Rusałki, licha, kikimory i inne słowiańskie strachy w opowieściach
| Wydawca | Kropka |
| Miejsce wydania | Warszawa |
| Rok wydania | 2025 |
| EAN (ISBN) | 978-83-68265-76-7 |
Zbiór ośmiu opowiadań, które znakomicie wpisują się w klimat jesieni, nadchodzącego listopada, Zaduszek, klimatu święta zmarłych. Tam gdzie to możliwe, Marta Krajewska nasyca język stylizacją staropolską, ale dosłownie w mikroskopijnym ujęciu – tak żeby nie stracić ani na komunikacji, ani na sugestywności aury, która w książce o postaciach z mitologii słowiańskiej jest szalenie istotna. Pozarozumowa obecność kogoś tajemniczego naznacza życie realnych, dziecięcych bohaterów. Aczkolwiek czas akcji daje się wyczuć jako odległy. Jest bardziej praczasem w kontekście otaczającej nas cyfrowej rzeczywistości. To udany zabieg autorki, dzięki któremu przybliża ona ten fascynujący świat współczesnym odbiorcom, jednocześnie nie oddala się od nich. Ukazuje ich emocje w uniwersalnej perspektywie.

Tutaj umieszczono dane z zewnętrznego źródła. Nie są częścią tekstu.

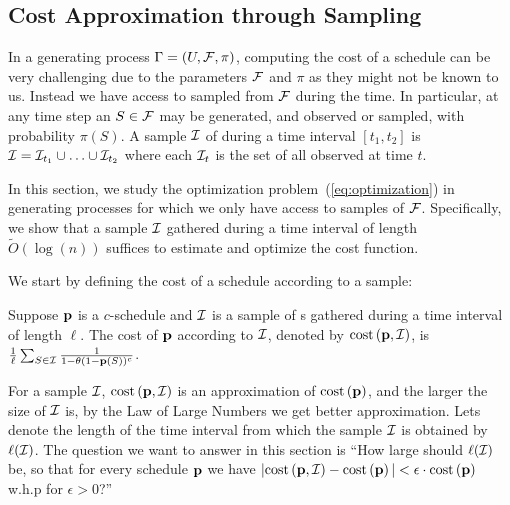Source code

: 


\subsection{Cost Approximation through Sampling}\label{sec:sampcomp}
In a generating process $\sys = (U, \F, \pi)$, computing the cost of a schedule can be very challenging due to the parameters $\F$ and $\pi$ as they might not be known to us.
Instead we have access to sampled {\ins} from $\F$ during the time. In particular, at any time step an {\ins} $S\in\F$ may be generated, and observed or sampled, with probability $\pi(S)$. A sample $\S$ of {\ins} during a time interval $[t_1, t_2]$ is $\S=\S_{t_1}\cup\ldots\cup\S_{t_2}$ where each $\S_t$ is the set of all observed {\ins} at time $t$.

In this section, we study the optimization problem~(\ref{eq:optimization}) in generating processes for which we only have access to samples of $\F$. Specifically, we show that a sample $\S$ gathered during a time interval of length $\tilde O(\log(n))$ suffices to estimate and optimize the cost function.


We start by defining the cost of a schedule according to a sample:
\begin{definition}
 Suppose $\p$ is a $c$-schedule and $\S$ is a sample of {\ins}s gathered during a time interval of length $\ell$. The cost of $\p$ according to $\S$, denoted by $\cost{\p,\S}$, is
 $\frac{1}{\ell}\sum_{S\in \S} \frac{1}{1-\theta(1-\p(S))^c}$.
\end{definition}
For a sample $\S$, $\cost{\p,\S}$ is an approximation of $\cost{\p}$, and the larger the size of $\S$ is, by the Law of Large Numbers we get better approximation. Lets denote the length of the time interval from which the sample $\S$ is obtained by $\ell(\S)$. The question we want to answer in this section is ``How large should $\ell(\S)$ be, so that for every schedule $\p$ we have $|\cost{\p,\S} - \cost{\p}| < \epsilon\cdot\cost{\p}$ w.h.p for $\epsilon > 0$?''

Zmieniły się dekoracje, ale przynajmniej część problemów ostała się – żeby użyć języka Marty Krajewskiej. Jednocześnie towarzystwo tajemniczych istot, duchowy charakter ich obecności dodaje zebranym tu historiom niepowtarzalnych cech, które wszędzie indziej byłyby zaburzeniem zasady decorum.Tutaj tworzą pełną kompozycję utkaną z elementów dawnych legend, wierzeń i baśni. Do tego autorka nie bazuje na sztuce dla sztuki. Określone figury przeszłości stanowią tu opowieść ze wskazówkami na temat znaczenia przewagi dobra nad złem. Ilustracje Alicji Filiacz są utrzymane w tonacji jesiennej, w brązowym, poniekąd gasnącym jak liście zabarwieniu. Książka idealnie trafia w czas, jaki przeżywamy, ale może być też wspaniałą wyprawą w nieznane o każdej porze roku. Oprawa twarda, szyta.